Work to be completed
Pick out the lines below that include the string "poolsteuerung".

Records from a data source

***

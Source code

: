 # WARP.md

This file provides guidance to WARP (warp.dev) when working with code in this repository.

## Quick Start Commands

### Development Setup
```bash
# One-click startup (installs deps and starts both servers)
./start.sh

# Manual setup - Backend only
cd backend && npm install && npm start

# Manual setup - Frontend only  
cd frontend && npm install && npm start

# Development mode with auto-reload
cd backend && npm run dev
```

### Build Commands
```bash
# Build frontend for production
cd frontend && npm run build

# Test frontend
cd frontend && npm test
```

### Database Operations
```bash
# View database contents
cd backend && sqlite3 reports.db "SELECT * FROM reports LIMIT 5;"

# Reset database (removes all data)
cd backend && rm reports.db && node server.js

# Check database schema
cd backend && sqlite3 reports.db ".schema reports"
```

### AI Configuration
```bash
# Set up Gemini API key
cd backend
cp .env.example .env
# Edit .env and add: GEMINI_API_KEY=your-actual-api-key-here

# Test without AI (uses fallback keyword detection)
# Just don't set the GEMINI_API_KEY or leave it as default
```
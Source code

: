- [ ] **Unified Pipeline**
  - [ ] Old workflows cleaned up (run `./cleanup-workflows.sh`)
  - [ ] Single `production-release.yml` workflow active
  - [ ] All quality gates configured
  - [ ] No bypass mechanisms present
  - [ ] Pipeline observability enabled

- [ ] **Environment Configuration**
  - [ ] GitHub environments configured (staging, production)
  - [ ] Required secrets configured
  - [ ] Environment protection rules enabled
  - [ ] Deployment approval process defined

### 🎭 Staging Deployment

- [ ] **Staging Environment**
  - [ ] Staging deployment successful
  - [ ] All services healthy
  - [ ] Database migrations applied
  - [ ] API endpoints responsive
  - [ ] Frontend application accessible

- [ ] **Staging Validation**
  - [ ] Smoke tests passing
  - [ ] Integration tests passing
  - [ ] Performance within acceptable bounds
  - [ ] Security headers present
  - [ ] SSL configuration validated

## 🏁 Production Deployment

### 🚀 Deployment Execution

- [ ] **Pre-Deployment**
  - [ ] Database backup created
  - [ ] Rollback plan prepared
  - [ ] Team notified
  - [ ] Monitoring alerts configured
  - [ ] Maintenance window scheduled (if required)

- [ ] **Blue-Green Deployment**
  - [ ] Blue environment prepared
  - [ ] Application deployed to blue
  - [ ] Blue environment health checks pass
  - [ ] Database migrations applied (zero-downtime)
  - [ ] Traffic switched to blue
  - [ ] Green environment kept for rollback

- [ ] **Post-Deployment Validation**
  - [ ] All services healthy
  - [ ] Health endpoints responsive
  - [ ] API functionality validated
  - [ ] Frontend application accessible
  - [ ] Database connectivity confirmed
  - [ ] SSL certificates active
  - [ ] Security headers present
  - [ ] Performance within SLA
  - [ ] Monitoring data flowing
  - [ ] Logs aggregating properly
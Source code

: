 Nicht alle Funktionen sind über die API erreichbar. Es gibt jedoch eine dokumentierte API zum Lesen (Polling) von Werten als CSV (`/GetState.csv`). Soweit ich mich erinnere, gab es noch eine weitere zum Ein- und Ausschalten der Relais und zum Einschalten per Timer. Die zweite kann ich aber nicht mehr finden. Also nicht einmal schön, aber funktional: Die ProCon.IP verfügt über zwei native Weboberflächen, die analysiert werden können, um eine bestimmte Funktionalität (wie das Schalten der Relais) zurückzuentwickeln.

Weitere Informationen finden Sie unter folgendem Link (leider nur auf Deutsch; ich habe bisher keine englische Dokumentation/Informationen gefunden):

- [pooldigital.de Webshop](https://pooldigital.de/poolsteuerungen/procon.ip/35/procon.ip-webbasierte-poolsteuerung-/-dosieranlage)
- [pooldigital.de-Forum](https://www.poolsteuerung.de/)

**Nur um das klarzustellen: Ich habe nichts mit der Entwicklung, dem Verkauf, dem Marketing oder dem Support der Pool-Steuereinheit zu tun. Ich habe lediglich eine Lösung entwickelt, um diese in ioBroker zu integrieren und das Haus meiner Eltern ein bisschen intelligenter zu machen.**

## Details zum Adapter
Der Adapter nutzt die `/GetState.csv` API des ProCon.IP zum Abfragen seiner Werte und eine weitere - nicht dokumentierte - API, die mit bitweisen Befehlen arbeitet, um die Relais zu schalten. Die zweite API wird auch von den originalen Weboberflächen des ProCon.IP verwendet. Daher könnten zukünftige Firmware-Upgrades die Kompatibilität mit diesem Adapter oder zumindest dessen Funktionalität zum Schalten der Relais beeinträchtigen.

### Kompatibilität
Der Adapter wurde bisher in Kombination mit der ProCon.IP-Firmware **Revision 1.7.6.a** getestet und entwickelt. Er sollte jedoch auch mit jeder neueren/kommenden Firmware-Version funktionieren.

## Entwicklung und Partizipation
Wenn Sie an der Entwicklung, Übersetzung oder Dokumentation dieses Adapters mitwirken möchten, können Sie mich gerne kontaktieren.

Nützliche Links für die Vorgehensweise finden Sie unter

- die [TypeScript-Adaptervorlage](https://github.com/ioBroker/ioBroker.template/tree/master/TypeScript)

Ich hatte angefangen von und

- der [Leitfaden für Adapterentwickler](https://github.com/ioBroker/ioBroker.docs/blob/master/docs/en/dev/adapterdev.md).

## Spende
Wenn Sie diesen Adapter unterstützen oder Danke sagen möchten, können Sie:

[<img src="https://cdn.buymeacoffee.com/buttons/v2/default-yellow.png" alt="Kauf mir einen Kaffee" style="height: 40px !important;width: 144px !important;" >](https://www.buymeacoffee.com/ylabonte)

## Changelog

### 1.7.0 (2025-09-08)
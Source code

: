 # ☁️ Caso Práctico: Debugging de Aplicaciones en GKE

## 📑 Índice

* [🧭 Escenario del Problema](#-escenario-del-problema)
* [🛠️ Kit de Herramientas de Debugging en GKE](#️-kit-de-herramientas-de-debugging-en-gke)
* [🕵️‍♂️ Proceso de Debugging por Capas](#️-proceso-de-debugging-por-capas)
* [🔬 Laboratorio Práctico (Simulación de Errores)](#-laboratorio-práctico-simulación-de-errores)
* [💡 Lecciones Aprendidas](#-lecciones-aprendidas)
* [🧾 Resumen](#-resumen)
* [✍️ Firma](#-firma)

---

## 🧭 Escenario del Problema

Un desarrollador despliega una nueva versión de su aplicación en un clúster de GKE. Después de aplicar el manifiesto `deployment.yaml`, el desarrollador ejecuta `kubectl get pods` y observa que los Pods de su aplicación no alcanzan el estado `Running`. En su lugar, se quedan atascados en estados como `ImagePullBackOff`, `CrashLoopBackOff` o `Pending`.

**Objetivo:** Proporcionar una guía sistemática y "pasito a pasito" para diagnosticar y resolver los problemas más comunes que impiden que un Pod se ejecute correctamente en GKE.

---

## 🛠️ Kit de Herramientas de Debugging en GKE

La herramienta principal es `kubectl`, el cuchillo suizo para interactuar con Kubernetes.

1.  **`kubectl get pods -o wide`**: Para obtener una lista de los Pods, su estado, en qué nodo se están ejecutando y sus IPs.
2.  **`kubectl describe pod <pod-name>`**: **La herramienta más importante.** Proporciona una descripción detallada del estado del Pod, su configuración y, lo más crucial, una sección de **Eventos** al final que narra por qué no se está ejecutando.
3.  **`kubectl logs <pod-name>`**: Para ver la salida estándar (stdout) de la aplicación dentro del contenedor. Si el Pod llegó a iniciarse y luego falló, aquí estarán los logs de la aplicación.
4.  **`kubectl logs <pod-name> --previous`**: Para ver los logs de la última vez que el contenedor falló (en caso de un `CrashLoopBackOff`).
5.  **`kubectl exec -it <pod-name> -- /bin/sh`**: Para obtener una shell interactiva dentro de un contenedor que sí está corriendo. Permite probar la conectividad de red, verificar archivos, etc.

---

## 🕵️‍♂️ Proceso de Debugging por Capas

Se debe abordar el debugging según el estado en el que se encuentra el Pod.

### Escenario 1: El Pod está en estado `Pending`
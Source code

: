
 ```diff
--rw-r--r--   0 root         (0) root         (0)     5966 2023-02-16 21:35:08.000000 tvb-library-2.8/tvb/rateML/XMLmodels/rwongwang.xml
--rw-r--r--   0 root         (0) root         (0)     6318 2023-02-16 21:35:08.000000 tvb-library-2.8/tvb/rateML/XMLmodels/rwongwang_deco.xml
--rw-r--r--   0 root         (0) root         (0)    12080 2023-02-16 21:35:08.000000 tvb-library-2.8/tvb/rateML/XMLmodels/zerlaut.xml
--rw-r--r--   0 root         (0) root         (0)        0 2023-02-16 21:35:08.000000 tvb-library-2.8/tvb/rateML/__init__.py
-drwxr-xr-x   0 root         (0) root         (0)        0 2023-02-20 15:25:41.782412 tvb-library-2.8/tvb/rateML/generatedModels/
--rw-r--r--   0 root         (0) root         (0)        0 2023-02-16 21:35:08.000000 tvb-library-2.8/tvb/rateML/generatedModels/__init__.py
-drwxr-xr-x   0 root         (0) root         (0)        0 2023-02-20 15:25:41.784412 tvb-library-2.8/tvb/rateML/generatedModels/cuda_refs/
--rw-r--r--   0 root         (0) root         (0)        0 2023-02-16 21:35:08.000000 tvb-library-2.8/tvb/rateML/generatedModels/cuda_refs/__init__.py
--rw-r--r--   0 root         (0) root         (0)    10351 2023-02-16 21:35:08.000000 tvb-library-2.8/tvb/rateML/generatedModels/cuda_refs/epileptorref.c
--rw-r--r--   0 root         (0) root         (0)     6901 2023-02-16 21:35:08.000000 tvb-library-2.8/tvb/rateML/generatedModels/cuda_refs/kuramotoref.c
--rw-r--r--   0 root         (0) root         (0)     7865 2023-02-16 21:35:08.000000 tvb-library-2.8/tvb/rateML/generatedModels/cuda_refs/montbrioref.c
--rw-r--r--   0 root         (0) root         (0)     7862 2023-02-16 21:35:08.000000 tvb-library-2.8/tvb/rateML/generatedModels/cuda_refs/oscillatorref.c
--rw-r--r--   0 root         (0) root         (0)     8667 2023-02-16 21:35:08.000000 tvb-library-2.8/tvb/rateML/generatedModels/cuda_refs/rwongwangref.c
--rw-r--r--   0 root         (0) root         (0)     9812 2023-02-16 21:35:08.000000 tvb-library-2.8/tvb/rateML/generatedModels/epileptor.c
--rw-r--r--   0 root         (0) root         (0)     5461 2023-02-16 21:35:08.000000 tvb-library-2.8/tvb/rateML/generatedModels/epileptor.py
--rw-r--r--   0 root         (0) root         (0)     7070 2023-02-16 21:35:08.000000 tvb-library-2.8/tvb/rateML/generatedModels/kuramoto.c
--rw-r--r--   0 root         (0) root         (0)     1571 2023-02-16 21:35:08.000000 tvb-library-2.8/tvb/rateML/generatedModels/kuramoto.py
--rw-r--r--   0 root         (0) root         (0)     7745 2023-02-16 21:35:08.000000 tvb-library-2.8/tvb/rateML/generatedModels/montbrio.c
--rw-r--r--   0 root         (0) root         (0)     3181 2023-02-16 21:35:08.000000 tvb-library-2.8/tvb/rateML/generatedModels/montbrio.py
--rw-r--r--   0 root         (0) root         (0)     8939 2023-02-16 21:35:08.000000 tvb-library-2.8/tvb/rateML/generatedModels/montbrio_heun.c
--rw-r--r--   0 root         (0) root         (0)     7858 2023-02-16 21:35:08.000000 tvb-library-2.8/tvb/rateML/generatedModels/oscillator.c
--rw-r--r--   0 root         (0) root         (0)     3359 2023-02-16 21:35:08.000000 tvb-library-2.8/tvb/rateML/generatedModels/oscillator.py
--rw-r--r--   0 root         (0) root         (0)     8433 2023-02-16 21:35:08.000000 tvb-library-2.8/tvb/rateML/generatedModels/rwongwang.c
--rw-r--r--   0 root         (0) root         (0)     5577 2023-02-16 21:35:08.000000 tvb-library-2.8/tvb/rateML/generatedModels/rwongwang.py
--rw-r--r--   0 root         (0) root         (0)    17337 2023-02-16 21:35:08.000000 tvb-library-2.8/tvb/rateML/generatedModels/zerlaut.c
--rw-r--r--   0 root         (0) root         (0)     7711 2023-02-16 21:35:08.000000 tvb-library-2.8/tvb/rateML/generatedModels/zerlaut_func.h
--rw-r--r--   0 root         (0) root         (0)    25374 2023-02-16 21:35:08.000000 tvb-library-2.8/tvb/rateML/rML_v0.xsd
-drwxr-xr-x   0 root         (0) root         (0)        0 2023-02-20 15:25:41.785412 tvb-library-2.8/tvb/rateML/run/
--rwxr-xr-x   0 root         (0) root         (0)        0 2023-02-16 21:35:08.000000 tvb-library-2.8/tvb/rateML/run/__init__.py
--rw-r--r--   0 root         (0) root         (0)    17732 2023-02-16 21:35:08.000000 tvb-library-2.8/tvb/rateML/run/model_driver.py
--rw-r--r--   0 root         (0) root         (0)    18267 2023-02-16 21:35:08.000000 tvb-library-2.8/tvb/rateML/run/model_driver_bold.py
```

***

Written answer
- [pooldigital.de Webshop](https://pooldigital.de/poolsteuerungen/procon.ip/35/procon.ip-webbasierte-poolsteuerung-/-dosieranlage)
- [pooldigital.de-Forum](https://www.poolsteuerung.de/)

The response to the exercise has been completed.